_Required work_
Once every line below with "some" has been counted, state the total and nothing else.

** Opening Input material block **

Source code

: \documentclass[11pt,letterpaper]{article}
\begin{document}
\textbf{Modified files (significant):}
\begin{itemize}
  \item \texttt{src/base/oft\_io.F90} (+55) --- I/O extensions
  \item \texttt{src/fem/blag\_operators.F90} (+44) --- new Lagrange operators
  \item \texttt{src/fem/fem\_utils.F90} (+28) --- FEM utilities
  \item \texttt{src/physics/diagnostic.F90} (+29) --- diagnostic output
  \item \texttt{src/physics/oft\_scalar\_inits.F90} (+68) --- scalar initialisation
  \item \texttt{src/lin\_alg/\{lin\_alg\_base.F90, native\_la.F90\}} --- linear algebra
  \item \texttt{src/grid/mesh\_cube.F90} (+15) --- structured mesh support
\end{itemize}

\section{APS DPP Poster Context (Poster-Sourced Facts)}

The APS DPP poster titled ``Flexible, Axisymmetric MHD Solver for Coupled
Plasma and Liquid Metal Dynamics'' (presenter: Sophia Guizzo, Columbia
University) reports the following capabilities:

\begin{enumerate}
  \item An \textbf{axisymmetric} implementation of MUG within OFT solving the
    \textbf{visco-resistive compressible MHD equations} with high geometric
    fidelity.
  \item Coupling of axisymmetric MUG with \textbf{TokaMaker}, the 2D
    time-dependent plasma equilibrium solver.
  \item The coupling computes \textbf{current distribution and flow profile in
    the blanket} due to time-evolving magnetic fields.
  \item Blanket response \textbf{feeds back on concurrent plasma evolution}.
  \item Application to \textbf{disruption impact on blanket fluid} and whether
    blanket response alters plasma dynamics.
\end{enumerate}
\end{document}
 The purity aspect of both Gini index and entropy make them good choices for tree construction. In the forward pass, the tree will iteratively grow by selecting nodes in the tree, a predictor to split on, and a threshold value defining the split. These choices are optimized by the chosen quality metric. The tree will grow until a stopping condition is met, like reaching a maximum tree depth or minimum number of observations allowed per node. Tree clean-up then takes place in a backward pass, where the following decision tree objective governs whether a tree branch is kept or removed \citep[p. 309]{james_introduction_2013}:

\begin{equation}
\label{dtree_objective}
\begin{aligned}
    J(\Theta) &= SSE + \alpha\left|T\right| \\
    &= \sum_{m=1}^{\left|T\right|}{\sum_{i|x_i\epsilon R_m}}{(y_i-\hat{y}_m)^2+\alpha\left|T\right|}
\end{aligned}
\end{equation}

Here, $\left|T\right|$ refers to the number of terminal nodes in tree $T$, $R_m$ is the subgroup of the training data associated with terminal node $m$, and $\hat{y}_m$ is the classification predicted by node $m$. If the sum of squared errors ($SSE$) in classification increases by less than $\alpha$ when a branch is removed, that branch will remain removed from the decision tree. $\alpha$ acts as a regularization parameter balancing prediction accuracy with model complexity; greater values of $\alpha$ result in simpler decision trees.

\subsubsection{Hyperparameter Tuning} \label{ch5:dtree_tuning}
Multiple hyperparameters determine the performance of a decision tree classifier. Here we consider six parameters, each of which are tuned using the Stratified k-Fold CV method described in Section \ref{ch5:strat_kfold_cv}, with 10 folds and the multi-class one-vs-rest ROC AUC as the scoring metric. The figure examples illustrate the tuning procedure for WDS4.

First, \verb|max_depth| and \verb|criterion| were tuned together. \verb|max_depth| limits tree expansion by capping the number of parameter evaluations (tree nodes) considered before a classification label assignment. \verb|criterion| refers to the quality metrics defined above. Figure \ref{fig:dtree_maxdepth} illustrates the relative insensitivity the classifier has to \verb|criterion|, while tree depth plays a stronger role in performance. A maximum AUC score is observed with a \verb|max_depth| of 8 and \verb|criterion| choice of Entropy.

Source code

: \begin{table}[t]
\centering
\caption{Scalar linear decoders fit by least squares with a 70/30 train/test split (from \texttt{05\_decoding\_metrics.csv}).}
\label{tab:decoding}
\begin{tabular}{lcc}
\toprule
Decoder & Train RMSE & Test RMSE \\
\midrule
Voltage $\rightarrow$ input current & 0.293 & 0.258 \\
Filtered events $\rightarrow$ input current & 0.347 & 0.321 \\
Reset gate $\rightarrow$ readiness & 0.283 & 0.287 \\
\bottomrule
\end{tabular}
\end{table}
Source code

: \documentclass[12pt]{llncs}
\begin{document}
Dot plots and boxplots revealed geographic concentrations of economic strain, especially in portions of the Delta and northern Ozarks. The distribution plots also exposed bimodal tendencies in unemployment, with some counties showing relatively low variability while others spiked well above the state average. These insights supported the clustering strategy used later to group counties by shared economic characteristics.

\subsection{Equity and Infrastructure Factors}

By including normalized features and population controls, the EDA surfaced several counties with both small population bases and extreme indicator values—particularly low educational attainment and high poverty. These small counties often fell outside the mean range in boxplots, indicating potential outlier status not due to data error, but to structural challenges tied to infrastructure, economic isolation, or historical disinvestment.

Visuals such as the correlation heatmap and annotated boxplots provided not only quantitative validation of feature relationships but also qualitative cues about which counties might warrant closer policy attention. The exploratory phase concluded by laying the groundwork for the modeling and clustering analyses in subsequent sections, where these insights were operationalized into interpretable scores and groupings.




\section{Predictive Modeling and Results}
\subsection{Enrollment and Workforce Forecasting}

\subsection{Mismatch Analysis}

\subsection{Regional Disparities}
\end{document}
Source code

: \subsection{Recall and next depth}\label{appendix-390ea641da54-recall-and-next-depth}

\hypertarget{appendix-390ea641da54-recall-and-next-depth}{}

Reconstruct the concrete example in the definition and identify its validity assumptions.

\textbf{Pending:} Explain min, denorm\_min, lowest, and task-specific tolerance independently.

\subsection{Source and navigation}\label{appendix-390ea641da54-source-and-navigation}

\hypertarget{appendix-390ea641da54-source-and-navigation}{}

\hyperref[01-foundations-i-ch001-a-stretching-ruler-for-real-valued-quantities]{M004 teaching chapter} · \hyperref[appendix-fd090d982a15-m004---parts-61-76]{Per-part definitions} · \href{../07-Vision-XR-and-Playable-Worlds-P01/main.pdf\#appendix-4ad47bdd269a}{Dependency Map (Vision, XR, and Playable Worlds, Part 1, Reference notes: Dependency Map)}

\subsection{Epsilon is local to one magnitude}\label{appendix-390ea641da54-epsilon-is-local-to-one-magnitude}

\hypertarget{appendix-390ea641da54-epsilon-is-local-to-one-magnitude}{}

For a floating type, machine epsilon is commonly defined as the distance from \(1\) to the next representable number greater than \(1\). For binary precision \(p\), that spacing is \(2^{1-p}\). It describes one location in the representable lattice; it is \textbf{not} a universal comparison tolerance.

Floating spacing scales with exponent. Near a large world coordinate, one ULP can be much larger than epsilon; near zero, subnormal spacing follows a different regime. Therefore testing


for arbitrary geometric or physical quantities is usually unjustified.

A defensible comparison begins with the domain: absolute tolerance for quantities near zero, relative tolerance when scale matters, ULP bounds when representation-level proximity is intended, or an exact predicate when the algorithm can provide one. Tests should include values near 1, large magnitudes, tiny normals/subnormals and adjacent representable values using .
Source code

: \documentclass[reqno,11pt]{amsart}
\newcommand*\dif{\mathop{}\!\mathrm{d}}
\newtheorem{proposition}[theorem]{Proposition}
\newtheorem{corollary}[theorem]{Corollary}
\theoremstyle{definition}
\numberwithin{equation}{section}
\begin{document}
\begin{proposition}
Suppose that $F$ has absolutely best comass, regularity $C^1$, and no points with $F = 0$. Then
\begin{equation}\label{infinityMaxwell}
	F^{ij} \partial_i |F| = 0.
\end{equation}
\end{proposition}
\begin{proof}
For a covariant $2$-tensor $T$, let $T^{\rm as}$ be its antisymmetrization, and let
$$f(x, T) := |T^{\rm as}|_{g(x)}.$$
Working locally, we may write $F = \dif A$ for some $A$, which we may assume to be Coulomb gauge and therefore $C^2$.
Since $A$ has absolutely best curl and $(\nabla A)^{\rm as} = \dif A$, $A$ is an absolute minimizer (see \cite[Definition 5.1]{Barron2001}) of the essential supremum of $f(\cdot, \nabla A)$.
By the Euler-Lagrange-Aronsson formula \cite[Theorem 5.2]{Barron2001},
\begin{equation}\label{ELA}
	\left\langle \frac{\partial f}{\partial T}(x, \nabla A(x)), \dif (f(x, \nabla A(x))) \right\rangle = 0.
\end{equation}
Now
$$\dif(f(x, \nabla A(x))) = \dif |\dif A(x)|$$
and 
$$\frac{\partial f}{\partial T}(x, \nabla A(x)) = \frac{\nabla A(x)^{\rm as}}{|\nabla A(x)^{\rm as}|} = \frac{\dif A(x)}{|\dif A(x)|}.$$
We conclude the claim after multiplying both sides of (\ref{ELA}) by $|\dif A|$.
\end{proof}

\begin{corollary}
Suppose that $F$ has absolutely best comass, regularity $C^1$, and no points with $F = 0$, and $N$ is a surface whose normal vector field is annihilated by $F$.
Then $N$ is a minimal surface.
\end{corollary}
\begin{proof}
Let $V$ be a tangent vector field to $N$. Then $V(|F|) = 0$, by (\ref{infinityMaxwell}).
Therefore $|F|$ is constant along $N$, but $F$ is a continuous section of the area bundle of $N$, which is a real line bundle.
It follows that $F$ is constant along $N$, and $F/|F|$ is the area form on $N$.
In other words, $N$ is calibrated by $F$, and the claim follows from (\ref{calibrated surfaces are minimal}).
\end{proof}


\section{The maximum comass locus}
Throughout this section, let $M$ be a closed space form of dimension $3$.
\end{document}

** Closing Input material block **

_Exercise result_
2